▶ [Task description]
Go over these records and count the lines with the string "hskip" in them; the count is all that should be returned.

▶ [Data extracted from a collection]
* * * *

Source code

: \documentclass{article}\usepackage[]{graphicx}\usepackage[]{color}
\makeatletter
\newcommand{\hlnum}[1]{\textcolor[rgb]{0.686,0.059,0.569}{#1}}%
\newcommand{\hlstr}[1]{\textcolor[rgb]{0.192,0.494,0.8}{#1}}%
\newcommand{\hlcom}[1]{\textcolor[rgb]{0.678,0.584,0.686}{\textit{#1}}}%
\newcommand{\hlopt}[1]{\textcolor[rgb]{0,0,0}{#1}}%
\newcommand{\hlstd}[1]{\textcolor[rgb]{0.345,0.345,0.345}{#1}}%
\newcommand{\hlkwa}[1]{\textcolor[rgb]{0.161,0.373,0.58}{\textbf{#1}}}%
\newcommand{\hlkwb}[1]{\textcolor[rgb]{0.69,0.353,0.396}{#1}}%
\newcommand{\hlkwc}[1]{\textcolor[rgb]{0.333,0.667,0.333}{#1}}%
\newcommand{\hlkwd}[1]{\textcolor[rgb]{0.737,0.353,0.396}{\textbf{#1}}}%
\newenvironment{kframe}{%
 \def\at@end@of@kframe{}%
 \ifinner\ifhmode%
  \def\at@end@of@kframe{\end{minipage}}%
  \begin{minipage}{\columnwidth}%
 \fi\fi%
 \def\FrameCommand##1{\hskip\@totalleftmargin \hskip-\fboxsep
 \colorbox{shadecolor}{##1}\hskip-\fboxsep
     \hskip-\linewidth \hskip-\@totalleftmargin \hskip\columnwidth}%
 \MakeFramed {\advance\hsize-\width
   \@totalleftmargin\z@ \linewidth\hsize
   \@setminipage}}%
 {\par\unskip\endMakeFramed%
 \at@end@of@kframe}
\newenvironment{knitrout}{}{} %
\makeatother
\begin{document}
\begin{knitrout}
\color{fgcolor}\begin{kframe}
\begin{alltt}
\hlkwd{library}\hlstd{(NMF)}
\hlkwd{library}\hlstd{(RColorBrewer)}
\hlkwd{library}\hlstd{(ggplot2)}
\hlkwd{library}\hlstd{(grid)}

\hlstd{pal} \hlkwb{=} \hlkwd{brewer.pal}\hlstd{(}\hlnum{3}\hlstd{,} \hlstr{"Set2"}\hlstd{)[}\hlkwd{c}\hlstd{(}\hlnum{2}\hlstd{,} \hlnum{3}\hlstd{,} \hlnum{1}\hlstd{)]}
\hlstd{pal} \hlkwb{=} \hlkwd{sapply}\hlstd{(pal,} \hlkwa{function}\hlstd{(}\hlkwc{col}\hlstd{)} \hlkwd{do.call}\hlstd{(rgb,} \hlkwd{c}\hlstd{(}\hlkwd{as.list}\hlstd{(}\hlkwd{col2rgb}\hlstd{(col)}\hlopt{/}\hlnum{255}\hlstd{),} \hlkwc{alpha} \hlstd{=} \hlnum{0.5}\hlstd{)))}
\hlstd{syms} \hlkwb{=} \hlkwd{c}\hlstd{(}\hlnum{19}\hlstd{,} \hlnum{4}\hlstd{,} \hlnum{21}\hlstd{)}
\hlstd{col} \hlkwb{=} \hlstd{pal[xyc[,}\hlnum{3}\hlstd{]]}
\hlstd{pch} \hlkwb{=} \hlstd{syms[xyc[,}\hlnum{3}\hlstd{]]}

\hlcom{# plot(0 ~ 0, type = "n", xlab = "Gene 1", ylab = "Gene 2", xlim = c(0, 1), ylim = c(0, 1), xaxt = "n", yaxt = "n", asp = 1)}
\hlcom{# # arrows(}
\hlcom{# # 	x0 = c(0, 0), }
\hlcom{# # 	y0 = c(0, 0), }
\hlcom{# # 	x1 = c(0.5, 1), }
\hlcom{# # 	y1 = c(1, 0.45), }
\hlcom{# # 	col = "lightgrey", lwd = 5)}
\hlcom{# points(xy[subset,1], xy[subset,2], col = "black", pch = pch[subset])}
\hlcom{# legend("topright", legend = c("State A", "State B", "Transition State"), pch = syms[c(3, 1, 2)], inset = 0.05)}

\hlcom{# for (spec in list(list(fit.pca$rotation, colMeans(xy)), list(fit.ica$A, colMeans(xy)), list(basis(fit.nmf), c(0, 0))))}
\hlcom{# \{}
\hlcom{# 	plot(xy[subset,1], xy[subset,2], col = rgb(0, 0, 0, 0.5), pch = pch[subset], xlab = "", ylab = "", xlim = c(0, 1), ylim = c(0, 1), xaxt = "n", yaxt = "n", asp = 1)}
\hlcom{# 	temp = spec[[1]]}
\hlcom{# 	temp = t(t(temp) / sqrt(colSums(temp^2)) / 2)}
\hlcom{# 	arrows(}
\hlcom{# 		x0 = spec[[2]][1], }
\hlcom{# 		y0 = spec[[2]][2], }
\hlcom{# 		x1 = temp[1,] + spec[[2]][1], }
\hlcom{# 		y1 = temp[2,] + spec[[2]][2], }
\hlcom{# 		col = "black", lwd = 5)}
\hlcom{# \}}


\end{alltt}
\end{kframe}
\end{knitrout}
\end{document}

* * * *

▶ [Answer to the problem]
3